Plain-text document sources
* * *

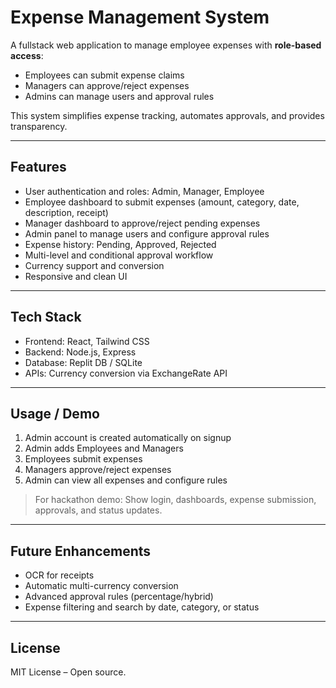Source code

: # Expense Management System

A fullstack web application to manage employee expenses with **role-based access**:

- Employees can submit expense claims  
- Managers can approve/reject expenses  
- Admins can manage users and approval rules  

This system simplifies expense tracking, automates approvals, and provides transparency.

---

## Features

- User authentication and roles: Admin, Manager, Employee  
- Employee dashboard to submit expenses (amount, category, date, description, receipt)  
- Manager dashboard to approve/reject pending expenses  
- Admin panel to manage users and configure approval rules  
- Expense history: Pending, Approved, Rejected  
- Multi-level and conditional approval workflow  
- Currency support and conversion  
- Responsive and clean UI  

---

## Tech Stack

- Frontend: React, Tailwind CSS  
- Backend: Node.js, Express  
- Database: Replit DB / SQLite  
- APIs: Currency conversion via ExchangeRate API  

---

## Usage / Demo

1. Admin account is created automatically on signup  
2. Admin adds Employees and Managers  
3. Employees submit expenses  
4. Managers approve/reject expenses  
5. Admin can view all expenses and configure rules  

> For hackathon demo: Show login, dashboards, expense submission, approvals, and status updates.

---

## Future Enhancements

- OCR for receipts  
- Automatic multi-currency conversion  
- Advanced approval rules (percentage/hybrid)  
- Expense filtering and search by date, category, or status  

---

## License

MIT License – Open source.

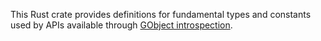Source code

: This Rust crate provides definitions for fundamental types and constants
used by APIs available through [GObject introspection][1].

[1]: https://wiki.gnome.org/Projects/GObjectIntrospection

* * *

## What you will do
Only the lines from the one with "- Expense history: Pending, Approved, Rejected" through the final line of the entries belong in the answer, set down exactly, with both ends included and no pictures.

## Answer to this exercise
- Expense history: Pending, Approved, Rejected  
- Multi-level and conditional approval workflow  
- Currency support and conversion  
- Responsive and clean UI  

---

## Tech Stack

- Frontend: React, Tailwind CSS  
- Backend: Node.js, Express  
- Database: Replit DB / SQLite  
- APIs: Currency conversion via ExchangeRate API  

---

## Usage / Demo

1. Admin account is created automatically on signup  
2. Admin adds Employees and Managers  
3. Employees submit expenses  
4. Managers approve/reject expenses  
5. Admin can view all expenses and configure rules  

> For hackathon demo: Show login, dashboards, expense submission, approvals, and status updates.

---

## Future Enhancements

- OCR for receipts  
- Automatic multi-currency conversion  
- Advanced approval rules (percentage/hybrid)  
- Expense filtering and search by date, category, or status  

---

## License

MIT License – Open source.

Source code

: This Rust crate provides definitions for fundamental types and constants
used by APIs available through [GObject introspection][1].

[1]: https://wiki.gnome.org/Projects/GObjectIntrospection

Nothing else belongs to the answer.